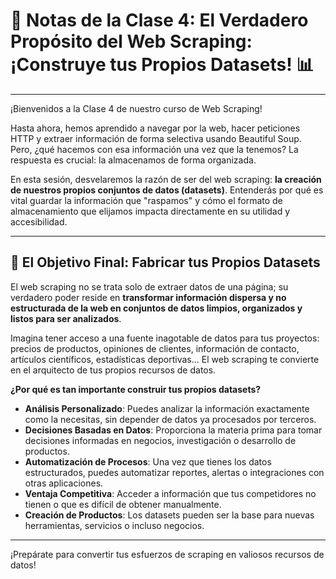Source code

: # 📝 Notas de la Clase 4: El Verdadero Propósito del Web Scraping: ¡Construye tus Propios Datasets! 📊

---

¡Bienvenidos a la Clase 4 de nuestro curso de Web Scraping!

Hasta ahora, hemos aprendido a navegar por la web, hacer peticiones HTTP y extraer información de forma selectiva usando Beautiful Soup. Pero, ¿qué hacemos con esa información una vez que la tenemos? La respuesta es crucial: la almacenamos de forma organizada.

En esta sesión, desvelaremos la razón de ser del web scraping: **la creación de nuestros propios conjuntos de datos (datasets)**. Entenderás por qué es vital guardar la información que "raspamos" y cómo el formato de almacenamiento que elijamos impacta directamente en su utilidad y accesibilidad.

---

## 🎯 El Objetivo Final: Fabricar tus Propios Datasets

El web scraping no se trata solo de extraer datos de una página; su verdadero poder reside en **transformar información dispersa y no estructurada de la web en conjuntos de datos limpios, organizados y listos para ser analizados**.

Imagina tener acceso a una fuente inagotable de datos para tus proyectos: precios de productos, opiniones de clientes, información de contacto, artículos científicos, estadísticas deportivas... El web scraping te convierte en el arquitecto de tus propios recursos de datos.

**¿Por qué es tan importante construir tus propios datasets?**

* **Análisis Personalizado**: Puedes analizar la información exactamente como la necesitas, sin depender de datos ya procesados por terceros.
* **Decisiones Basadas en Datos**: Proporciona la materia prima para tomar decisiones informadas en negocios, investigación o desarrollo de productos.
* **Automatización de Procesos**: Una vez que tienes los datos estructurados, puedes automatizar reportes, alertas o integraciones con otras aplicaciones.
* **Ventaja Competitiva**: Acceder a información que tus competidores no tienen o que es difícil de obtener manualmente.
* **Creación de Productos**: Los datasets pueden ser la base para nuevas herramientas, servicios o incluso negocios.

---

¡Prepárate para convertir tus esfuerzos de scraping en valiosos recursos de datos!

-----

* [Your task] The required output is every line above from the one with "Propios Datasets! 📊" down to the one with "tus propios datasets?**", restated word for word, ends included.

* [Answer section]
: # 📝 Notas de la Clase 4: El Verdadero Propósito del Web Scraping: ¡Construye tus Propios Datasets! 📊

---

¡Bienvenidos a la Clase 4 de nuestro curso de Web Scraping!

Hasta ahora, hemos aprendido a navegar por la web, hacer peticiones HTTP y extraer información de forma selectiva usando Beautiful Soup. Pero, ¿qué hacemos con esa información una vez que la tenemos? La respuesta es crucial: la almacenamos de forma organizada.

En esta sesión, desvelaremos la razón de ser del web scraping: **la creación de nuestros propios conjuntos de datos (datasets)**. Entenderás por qué es vital guardar la información que "raspamos" y cómo el formato de almacenamiento que elijamos impacta directamente en su utilidad y accesibilidad.

---

## 🎯 El Objetivo Final: Fabricar tus Propios Datasets

El web scraping no se trata solo de extraer datos de una página; su verdadero poder reside en **transformar información dispersa y no estructurada de la web en conjuntos de datos limpios, organizados y listos para ser analizados**.

Imagina tener acceso a una fuente inagotable de datos para tus proyectos: precios de productos, opiniones de clientes, información de contacto, artículos científicos, estadísticas deportivas... El web scraping te convierte en el arquitecto de tus propios recursos de datos.

**¿Por qué es tan importante construir tus propios datasets?**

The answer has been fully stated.